Wellcome Centre for Human Neuroimaging, University College London, WC1N 3BG London, United Kingdom;
Department for Imaging Neurosciences, Max Planck University College London Centre for Computational Psychiatry and Ageing Research, WC1B 5EH London, United Kingdom.
Proc Natl Acad Sci U S A. 2019 Aug 6;116(32):15871-15876. doi: 10.1073/pnas.1821647116. Epub 2019 Jul 18.
Model-free learning enables an agent to make better decisions based on prior experience while representing only minimal knowledge about an environment's structure. It is generally assumed that model-free state representations are based on outcome-relevant features of the environment. Here, we challenge this assumption by providing evidence that a putative model-free system assigns credit to task representations that are irrelevant to an outcome. We examined data from 769 individuals performing a well-described 2-step reward decision task where stimulus identity but not spatial-motor aspects of the task predicted reward. We show that participants assigned value to spatial-motor representations despite it being outcome irrelevant. Strikingly, spatial-motor value associations affected behavior across all outcome-relevant features and stages of the task, consistent with credit assignment to low-level state-independent task representations. Individual difference analyses suggested that the impact of spatial-motor value formation was attenuated for individuals who showed greater deployment of goal-directed (model-based) strategies. Our findings highlight a need for a reconsideration of how model-free representations are formed and regulated according to the structure of the environment.
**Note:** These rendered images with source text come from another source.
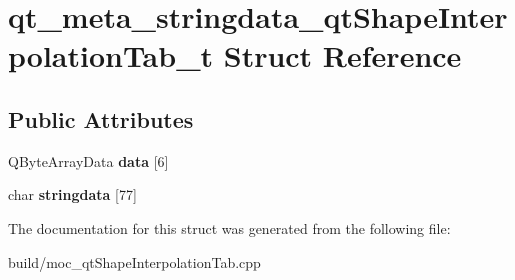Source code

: \hypertarget{structqt__meta__stringdata__qt_shape_interpolation_tab__t}{}\section{qt\+\_\+meta\+\_\+stringdata\+\_\+qt\+Shape\+Interpolation\+Tab\+\_\+t Struct Reference}
\label{structqt__meta__stringdata__qt_shape_interpolation_tab__t}
\subsection*{Public Attributes}
\begin{DoxyCompactItemize}
\item 
\hypertarget{structqt__meta__stringdata__qt_shape_interpolation_tab__t_a710c4a19f94536db6288d9b475078598}{}Q\+Byte\+Array\+Data {\bfseries data} \mbox{[}6\mbox{]}\label{structqt__meta__stringdata__qt_shape_interpolation_tab__t_a710c4a19f94536db6288d9b475078598}

\item 
\hypertarget{structqt__meta__stringdata__qt_shape_interpolation_tab__t_ab275cf5483f2a2b2eb8435d9e80e85ec}{}char {\bfseries stringdata} \mbox{[}77\mbox{]}\label{structqt__meta__stringdata__qt_shape_interpolation_tab__t_ab275cf5483f2a2b2eb8435d9e80e85ec}

\end{DoxyCompactItemize}


The documentation for this struct was generated from the following file\+:\begin{DoxyCompactItemize}
\item 
build/moc\+\_\+qt\+Shape\+Interpolation\+Tab.\+cpp\end{DoxyCompactItemize}
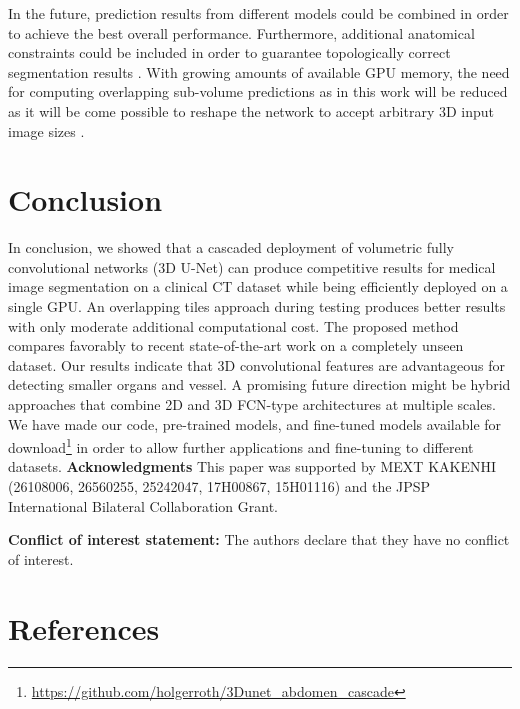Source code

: \documentclass[authoryear]{elsarticle}
\begin{document}
In the future, prediction results from different models could be combined in order to achieve the best overall performance. Furthermore, additional anatomical constraints could be included in order to guarantee topologically correct segmentation results \citep{bentaieb2016topology,oktay2017anatomically}. With growing amounts of available GPU memory, the need for computing overlapping sub-volume predictions as in this work will be reduced as it will be come possible to reshape the network to accept arbitrary 3D input image sizes \citep{long2015fully}.
\section{Conclusion}
In conclusion, we showed that a cascaded deployment of volumetric fully convolutional networks (3D U-Net) can produce competitive results for medical image segmentation on a clinical CT dataset while being efficiently deployed on a single GPU. An overlapping tiles approach during testing produces better results with only moderate additional computational cost. The proposed method compares favorably to recent state-of-the-art work on a completely unseen dataset. Our results indicate that 3D convolutional features are advantageous for detecting smaller organs and vessel. A promising future direction might be hybrid approaches that combine 2D and 3D FCN-type architectures at multiple scales. We have made our code, pre-trained models, and fine-tuned models available for download\footnote{\url{https://github.com/holgerroth/3Dunet_abdomen_cascade}} in order to allow further applications and fine-tuning to different datasets.
\linebreak
\linebreak
\textbf{Acknowledgments } This paper was supported by MEXT KAKENHI (26108006, 26560255, 25242047, 17H00867, 15H01116) and the JPSP International Bilateral Collaboration Grant. 
\begin{flushleft}
\vspace{2em}
\textbf{Conflict of interest statement: } The authors declare that they have no conflict of interest.
\end{flushleft}
\section*{References}

\end{document}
无模型学习使智能体能够基于先前的经验做出更好的决策,同时对环境结构的了解最少。通常假设无模型状态表示基于环境的与结果相关的特征。在这里,我们通过提供证据挑战了这一假设,即假定的无模型系统将信用分配给与结果无关的任务表示。我们检查了 769 名个体执行描述良好的两步奖励决策任务的数据,其中刺激身份而不是任务的空间-运动方面预测奖励。我们表明,尽管结果无关,但参与者仍会为空间-运动表示分配价值。引人注目的是,尽管空间-运动价值关联受到与任务相关的所有特征和阶段的影响,但与低水平的、与状态无关的任务表示的信用分配一致。个体差异分析表明,对于表现出更大目标导向(基于模型)策略的个体,空间-运动价值形成的影响会减弱。我们的研究结果强调了需要重新考虑根据环境结构形成和调节无模型表示的方式。